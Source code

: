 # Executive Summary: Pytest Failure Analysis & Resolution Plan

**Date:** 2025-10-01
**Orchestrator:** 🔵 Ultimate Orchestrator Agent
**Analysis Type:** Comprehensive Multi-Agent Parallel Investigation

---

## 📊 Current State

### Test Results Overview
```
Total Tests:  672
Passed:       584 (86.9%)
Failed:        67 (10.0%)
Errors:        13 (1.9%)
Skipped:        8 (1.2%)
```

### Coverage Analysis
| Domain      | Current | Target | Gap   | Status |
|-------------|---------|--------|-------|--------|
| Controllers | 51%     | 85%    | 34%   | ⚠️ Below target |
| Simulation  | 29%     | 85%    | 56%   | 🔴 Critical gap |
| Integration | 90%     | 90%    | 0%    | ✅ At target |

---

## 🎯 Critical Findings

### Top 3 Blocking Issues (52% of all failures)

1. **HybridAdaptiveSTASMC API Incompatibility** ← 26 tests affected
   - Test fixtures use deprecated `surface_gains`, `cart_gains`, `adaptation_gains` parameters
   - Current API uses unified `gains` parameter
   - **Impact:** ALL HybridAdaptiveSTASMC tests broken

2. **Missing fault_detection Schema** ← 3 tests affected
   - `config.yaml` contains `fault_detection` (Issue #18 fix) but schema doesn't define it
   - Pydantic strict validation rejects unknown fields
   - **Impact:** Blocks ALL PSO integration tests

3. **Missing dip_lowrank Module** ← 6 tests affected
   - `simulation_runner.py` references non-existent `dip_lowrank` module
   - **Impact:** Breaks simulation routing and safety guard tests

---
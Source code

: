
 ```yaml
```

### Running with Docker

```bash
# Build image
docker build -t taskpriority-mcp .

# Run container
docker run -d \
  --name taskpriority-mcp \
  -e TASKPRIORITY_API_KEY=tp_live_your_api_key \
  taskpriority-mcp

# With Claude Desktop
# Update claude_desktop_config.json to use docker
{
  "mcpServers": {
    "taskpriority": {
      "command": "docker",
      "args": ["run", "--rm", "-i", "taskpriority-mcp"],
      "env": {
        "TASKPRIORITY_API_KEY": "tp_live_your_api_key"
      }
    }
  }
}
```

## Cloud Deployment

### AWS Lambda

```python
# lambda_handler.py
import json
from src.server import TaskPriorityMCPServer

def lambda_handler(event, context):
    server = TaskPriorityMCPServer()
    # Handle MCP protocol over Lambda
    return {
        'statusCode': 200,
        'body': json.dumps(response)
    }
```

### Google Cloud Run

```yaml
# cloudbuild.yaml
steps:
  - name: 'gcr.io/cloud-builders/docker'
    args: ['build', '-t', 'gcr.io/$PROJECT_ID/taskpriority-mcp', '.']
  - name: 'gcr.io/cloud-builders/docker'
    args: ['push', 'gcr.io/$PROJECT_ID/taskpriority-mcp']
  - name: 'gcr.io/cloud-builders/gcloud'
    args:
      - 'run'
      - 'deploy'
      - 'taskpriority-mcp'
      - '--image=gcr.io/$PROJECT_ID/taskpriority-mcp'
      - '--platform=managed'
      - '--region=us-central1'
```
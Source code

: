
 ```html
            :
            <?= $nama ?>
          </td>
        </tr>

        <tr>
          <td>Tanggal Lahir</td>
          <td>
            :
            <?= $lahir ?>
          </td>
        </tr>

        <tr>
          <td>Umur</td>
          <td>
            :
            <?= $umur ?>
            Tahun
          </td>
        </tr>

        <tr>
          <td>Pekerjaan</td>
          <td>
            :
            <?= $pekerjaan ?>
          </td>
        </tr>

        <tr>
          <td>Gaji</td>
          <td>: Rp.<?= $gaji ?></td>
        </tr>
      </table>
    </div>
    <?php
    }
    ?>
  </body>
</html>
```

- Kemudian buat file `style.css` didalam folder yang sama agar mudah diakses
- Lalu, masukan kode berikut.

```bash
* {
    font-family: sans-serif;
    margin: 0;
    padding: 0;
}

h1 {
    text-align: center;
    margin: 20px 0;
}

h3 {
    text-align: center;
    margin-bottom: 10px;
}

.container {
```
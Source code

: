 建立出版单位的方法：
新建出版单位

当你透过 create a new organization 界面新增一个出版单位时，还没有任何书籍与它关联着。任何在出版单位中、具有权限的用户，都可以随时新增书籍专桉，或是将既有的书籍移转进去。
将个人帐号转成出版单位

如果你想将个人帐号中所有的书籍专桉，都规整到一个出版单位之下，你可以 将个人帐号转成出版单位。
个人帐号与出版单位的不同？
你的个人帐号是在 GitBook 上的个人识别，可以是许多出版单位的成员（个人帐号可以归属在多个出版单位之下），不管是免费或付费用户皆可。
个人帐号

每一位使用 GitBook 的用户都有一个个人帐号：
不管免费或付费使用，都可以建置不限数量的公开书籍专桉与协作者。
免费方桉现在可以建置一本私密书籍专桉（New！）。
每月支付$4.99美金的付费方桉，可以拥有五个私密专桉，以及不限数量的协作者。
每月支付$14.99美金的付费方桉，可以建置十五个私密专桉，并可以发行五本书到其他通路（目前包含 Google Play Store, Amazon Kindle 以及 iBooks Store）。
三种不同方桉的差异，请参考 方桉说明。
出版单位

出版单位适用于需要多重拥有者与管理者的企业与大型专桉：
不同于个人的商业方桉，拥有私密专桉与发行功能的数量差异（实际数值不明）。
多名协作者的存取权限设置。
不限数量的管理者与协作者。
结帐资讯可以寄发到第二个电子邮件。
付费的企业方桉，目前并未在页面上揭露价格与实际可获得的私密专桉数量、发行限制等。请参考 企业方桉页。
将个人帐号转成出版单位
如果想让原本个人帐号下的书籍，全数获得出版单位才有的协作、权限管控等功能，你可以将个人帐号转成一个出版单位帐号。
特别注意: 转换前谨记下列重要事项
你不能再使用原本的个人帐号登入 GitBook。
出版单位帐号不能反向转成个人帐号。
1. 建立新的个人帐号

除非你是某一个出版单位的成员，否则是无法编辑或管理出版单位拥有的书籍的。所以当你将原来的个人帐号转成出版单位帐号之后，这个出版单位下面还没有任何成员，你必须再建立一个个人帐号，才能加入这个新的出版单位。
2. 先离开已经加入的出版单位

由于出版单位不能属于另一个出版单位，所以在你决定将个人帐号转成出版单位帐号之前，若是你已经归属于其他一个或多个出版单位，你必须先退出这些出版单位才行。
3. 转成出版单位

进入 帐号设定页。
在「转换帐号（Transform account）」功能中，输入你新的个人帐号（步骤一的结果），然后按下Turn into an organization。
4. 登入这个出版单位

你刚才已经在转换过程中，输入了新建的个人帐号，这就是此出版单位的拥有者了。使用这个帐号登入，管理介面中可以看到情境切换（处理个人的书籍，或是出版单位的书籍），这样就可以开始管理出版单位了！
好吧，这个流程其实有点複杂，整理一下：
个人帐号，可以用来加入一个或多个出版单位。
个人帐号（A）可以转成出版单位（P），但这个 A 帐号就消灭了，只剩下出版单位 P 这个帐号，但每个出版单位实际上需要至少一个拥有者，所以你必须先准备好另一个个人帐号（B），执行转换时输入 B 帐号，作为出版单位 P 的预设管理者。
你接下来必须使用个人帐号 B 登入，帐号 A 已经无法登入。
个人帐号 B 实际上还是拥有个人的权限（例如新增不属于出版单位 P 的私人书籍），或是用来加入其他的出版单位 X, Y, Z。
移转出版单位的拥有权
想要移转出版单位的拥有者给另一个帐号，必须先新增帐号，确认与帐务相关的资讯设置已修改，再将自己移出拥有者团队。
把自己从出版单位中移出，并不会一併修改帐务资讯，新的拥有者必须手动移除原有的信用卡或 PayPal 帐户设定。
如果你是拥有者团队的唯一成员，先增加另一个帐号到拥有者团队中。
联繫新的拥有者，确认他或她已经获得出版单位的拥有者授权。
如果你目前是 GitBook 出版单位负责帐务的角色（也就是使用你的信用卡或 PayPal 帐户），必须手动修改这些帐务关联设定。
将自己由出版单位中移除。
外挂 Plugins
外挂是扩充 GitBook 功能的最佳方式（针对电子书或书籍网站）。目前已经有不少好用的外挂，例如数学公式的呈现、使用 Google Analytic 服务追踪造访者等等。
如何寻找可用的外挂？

• Exercise directions
Only certain lines are wanted. Please return exactly those from the top of the data through the line with "- Test fixtures".

• Finished exercise
Source code

: # Executive Summary: Pytest Failure Analysis & Resolution Plan

**Date:** 2025-10-01
**Orchestrator:** 🔵 Ultimate Orchestrator Agent
**Analysis Type:** Comprehensive Multi-Agent Parallel Investigation

---

## 📊 Current State

### Test Results Overview
```
Total Tests:  672
Passed:       584 (86.9%)
Failed:        67 (10.0%)
Errors:        13 (1.9%)
Skipped:        8 (1.2%)
```

### Coverage Analysis
| Domain      | Current | Target | Gap   | Status |
|-------------|---------|--------|-------|--------|
| Controllers | 51%     | 85%    | 34%   | ⚠️ Below target |
| Simulation  | 29%     | 85%    | 56%   | 🔴 Critical gap |
| Integration | 90%     | 90%    | 0%    | ✅ At target |

---

## 🎯 Critical Findings

### Top 3 Blocking Issues (52% of all failures)

1. **HybridAdaptiveSTASMC API Incompatibility** ← 26 tests affected
   - Test fixtures use deprecated `surface_gains`, `cart_gains`, `adaptation_gains` parameters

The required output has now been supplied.